Unity Shader中的multi_complie和ShaderFeature(转)

一,multi_complie 还是 shader_feature

shader_feature 和 multi_complie 是两个很相似的预编译指令,在Editor模式下,他们是几乎没有区别的。

共同点是:

  • 声明Keyword,用来产生Shader的变体(Variant)
#pragma multi_compile A B
//OR #pragma shader_feature A B

//-----------------------A模块----------------------
#if A
  return fixed4(1,1,1,1); 
#endif 
//---------------------------------------------------

//-----------------------B模块-----------------------
#if B
  return fixed4(0,0,0,1); 
#endif
//---------------------------------------------------
  • 这个Shader会被编译成两个变体:一是只包含A模块代码的变体A;二是只包含B模块代码的变体B;
  • 指定的第一个关键字是默认生效的,即默认使用变体A;
  • 在脚本里用Material.EnableKeyword或Shader.EnableKeyword来控制运行时具体使用变体A还是变体B;
  • 它们声明的Keyword是全局的,可以对全局的包含该Keyword的不同Shader起作用;
  • 全局最多只能声明256个这样的Keyword;
  • 请注意Keyword的数量和变体的数量之间的关系,并可能由此导致的性能开销,比如声明#pragma multi_compile A B和#pragma multi_compile D E 这样的两组Keyword会产生 2×2=4 个Shader变体,但若声明10组这样的keyword,则该Shader会产生1024个变体;

区别在于:

如果使用shader_feature,build时没有用到的变体会被删除,不会打出来。也就是说,在build以后环境里,运行代码Material.EnableKeyword(“B”)可能不起作用,因为没有Material在使用变体B,所以变体B没有被build出来,运行时也找不到变体B。

如果想解决这个问题,可以采取以下办法中的其中一种:

  1. 使用multi_complie 代替 shader_feature,multi_complie 会把所有变体build出来;
  2. 把这个Shader加入“always included shaders”中 (Project Settings -> Graphic);
  3. 创造一个使用变体B的Material,强行说明变体B有用;

二,__

上文已经提到了,最多声明256个全局Keyword,因此我们要尽量节省Keyword的使用数量。其中一个技巧是使用 __(两条下划线),如:

#pragma multi_compile __ A
//OR #pragma shader_feature __ A

//-----------------------A模块----------------------
#if A
  return fixed4(1,1,1,1); 
#endif 
//---------------------------------------------------

return fixed4(0,0,0,1);
  • 此方式相比#pragma multi_compile A B 的方式,我们可以减少使用一个Keyword。
  • 此方式仍会编译成两个变体:一是不包含A模块代码的变体非A;二是包含A模块代码的变体A;
  • 默认为 __ ,即变体非A生效。

三,multi_complie_local

全局的Keyword只能有256个,这或许会最终对我们造成限制,而且大部分Keyword并不需要进行全局声明。

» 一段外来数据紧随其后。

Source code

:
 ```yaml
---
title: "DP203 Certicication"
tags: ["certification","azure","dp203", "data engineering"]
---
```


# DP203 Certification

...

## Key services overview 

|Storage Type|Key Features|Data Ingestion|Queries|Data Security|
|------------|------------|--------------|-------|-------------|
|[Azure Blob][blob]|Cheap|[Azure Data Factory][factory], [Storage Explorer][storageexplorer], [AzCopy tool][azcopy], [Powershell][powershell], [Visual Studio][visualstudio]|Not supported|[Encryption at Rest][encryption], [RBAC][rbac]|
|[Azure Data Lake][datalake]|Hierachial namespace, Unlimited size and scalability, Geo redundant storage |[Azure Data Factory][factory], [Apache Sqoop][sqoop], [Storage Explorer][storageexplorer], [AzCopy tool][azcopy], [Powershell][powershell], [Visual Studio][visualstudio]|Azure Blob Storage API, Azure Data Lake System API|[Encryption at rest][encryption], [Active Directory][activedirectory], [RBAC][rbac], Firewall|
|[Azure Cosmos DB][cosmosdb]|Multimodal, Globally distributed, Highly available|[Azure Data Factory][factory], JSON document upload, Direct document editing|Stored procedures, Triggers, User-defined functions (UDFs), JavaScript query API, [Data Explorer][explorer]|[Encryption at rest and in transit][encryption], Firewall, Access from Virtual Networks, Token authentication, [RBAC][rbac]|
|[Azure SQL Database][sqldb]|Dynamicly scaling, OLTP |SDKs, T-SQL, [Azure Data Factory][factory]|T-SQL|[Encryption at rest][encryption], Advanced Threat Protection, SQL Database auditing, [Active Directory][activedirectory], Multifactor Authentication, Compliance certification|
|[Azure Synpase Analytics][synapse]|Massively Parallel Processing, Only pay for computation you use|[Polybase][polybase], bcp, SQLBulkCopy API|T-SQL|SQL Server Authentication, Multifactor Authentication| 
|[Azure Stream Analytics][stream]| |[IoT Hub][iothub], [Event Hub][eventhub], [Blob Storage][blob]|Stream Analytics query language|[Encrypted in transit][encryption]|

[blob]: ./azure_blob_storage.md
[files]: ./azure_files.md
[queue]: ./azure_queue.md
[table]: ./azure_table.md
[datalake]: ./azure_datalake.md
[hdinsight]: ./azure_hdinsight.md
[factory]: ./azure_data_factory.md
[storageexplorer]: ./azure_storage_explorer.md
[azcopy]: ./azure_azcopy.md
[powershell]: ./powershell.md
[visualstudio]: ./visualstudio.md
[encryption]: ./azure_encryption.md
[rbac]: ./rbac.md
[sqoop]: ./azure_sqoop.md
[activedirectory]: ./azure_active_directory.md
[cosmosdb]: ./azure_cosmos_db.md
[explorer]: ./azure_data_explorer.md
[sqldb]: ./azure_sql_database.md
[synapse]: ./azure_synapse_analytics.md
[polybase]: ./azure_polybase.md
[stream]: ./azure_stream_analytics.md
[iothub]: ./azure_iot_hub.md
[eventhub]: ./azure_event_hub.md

因此,我们可以使用multi_complie_local来声明局部的、只在该Shader内部起作用的Keyword,用法相似:

#pragma multi_compile_local __ A
//OR #pragma shader_feature_local __ A

//-----------------------A模块----------------------
#if A
  return fixed4(1,1,1,1); 
#endif 
//---------------------------------------------------

return fixed4(0,0,0,1);

但需要注意:

  • local Keyword仍有数量限制,每个Shader最多可以包含64个local Keyword
  • 因为这种Keyword是局部的,Material.EnableKeyword仍是有效的,但对Shader.EnableKeyword或CommandBuffer.EnableShaderKeyword这种全局开关说拜拜
  • 当你既声明了一个全局的Keyword A ,同时又声明了一个同名的、局部的Keyword A,那么优先认为Keyword A是局部的。

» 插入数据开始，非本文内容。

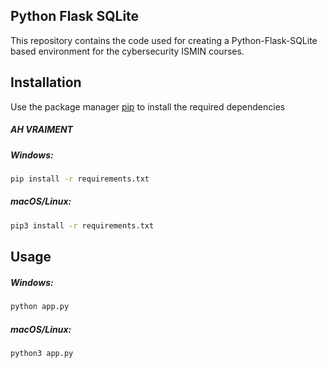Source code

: ## Python Flask SQLite

This repository contains the code used for creating a Python-Flask-SQLite based environment for the cybersecurity ISMIN courses.

## Installation

Use the package manager [pip](https://pip.pypa.io/en/stable/) to install the required dependencies
##### AH VRAIMENT 
##### Windows:
```zsh
pip install -r requirements.txt 
```

##### macOS/Linux:
```zsh
pip3 install -r requirements.txt
```

## Usage

##### Windows:
```zsh
python app.py
```
##### macOS/Linux:
```zsh
python3 app.py
```
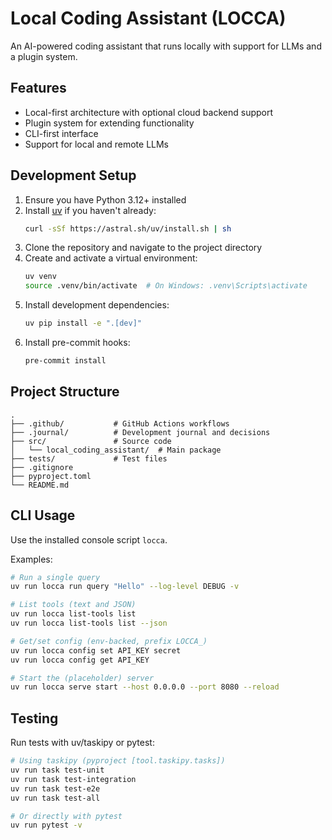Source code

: # Local Coding Assistant (LOCCA)

An AI-powered coding assistant that runs locally with support for LLMs and a plugin system.

## Features

- Local-first architecture with optional cloud backend support
- Plugin system for extending functionality
- CLI-first interface
- Support for local and remote LLMs

## Development Setup

1. Ensure you have Python 3.12+ installed
2. Install [uv](https://github.com/astral-sh/uv) if you haven't already:
   ```bash
   curl -sSf https://astral.sh/uv/install.sh | sh
   ```
3. Clone the repository and navigate to the project directory
4. Create and activate a virtual environment:
   ```bash
   uv venv
   source .venv/bin/activate  # On Windows: .venv\Scripts\activate
   ```
5. Install development dependencies:
   ```bash
   uv pip install -e ".[dev]"
   ```
6. Install pre-commit hooks:
   ```bash
   pre-commit install
   ```

## Project Structure

```
.
├── .github/           # GitHub Actions workflows
├── .journal/          # Development journal and decisions
├── src/               # Source code
│   └── local_coding_assistant/  # Main package
├── tests/             # Test files
├── .gitignore
├── pyproject.toml
└── README.md
```

## CLI Usage

Use the installed console script `locca`.

Examples:

```bash
# Run a single query
uv run locca run query "Hello" --log-level DEBUG -v

# List tools (text and JSON)
uv run locca list-tools list
uv run locca list-tools list --json

# Get/set config (env-backed, prefix LOCCA_)
uv run locca config set API_KEY secret
uv run locca config get API_KEY

# Start the (placeholder) server
uv run locca serve start --host 0.0.0.0 --port 8080 --reload
```

## Testing

Run tests with uv/taskipy or pytest:

```bash
# Using taskipy (pyproject [tool.taskipy.tasks])
uv run task test-unit
uv run task test-integration
uv run task test-e2e
uv run task test-all

# Or directly with pytest
uv run pytest -v
```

原文地址:https://zhuanlan.zhihu.com/p/77043332

有关ShaderVariantsCollection(转)

一、 基础知识 

在写shader时,往往会在shader中定义多个宏,并在shader代码中控制开启宏或关闭宏时物体的渲染过程。最终编译的时候也是根据这些不同的宏来编译生成多种组合形式的shader源码。其中每一种组合就是这个shader的一个变体(Variant)。

Material所包含的Shader Keywords表示启用shader中对应的宏,Unity会调用当前宏组合所对应的变体来为Material进行渲染。
在Editor下,可以通过将material的inspector调成Debug模式来查看当前material定义的Keywords,也可在此模式下直接定义Keywords,用空格分隔Keyword。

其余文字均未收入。